**TASK DIRECTIONS**
Of the lines listed below, return exactly those that run from the line containing "l'écriture de ce" through the line containing "ce problème.", both included.

(Saved data entries)
——————————

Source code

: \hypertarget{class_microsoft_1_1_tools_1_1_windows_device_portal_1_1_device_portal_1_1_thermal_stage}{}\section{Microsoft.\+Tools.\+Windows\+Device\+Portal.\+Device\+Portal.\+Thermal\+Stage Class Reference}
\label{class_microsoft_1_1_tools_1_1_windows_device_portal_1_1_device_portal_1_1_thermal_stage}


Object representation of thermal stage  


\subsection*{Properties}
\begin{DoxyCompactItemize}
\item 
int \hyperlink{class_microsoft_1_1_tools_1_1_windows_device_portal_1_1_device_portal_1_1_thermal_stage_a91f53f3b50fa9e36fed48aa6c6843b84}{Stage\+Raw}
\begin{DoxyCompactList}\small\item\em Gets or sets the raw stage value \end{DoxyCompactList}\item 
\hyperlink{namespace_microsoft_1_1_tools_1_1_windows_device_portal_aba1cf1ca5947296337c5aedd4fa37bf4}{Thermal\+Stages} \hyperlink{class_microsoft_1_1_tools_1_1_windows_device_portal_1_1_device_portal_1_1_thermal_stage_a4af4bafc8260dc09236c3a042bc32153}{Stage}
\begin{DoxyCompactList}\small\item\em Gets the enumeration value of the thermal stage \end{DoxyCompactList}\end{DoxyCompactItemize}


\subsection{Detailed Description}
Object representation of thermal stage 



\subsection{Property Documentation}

——————————

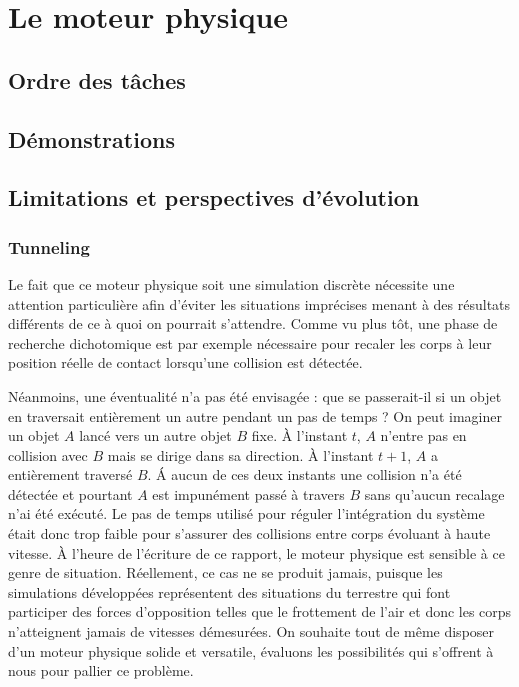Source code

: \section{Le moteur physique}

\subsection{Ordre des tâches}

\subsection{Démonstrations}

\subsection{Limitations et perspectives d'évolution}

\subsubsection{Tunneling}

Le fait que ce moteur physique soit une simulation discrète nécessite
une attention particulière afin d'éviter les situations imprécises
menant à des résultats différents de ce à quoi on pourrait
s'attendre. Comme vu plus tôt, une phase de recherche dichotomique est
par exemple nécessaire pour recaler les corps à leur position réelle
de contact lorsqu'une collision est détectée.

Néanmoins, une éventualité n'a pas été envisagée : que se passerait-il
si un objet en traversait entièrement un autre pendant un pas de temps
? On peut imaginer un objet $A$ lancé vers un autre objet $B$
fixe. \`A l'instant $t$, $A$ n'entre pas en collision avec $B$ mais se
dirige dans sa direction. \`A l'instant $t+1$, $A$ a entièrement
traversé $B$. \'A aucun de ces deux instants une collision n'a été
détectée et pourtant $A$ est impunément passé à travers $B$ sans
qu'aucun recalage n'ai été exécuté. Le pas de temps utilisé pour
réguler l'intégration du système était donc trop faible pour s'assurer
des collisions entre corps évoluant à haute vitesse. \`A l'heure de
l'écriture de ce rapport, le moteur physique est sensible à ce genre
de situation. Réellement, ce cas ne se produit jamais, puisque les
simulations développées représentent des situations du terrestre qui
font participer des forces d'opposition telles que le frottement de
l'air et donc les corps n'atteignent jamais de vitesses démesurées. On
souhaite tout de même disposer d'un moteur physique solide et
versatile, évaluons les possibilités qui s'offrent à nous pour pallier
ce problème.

——————————

**EXPECTED ANSWER**
l'écriture de ce rapport, le moteur physique est sensible à ce genre
de situation. Réellement, ce cas ne se produit jamais, puisque les
simulations développées représentent des situations du terrestre qui
font participer des forces d'opposition telles que le frottement de
l'air et donc les corps n'atteignent jamais de vitesses démesurées. On
souhaite tout de même disposer d'un moteur physique solide et
versatile, évaluons les possibilités qui s'offrent à nous pour pallier
ce problème.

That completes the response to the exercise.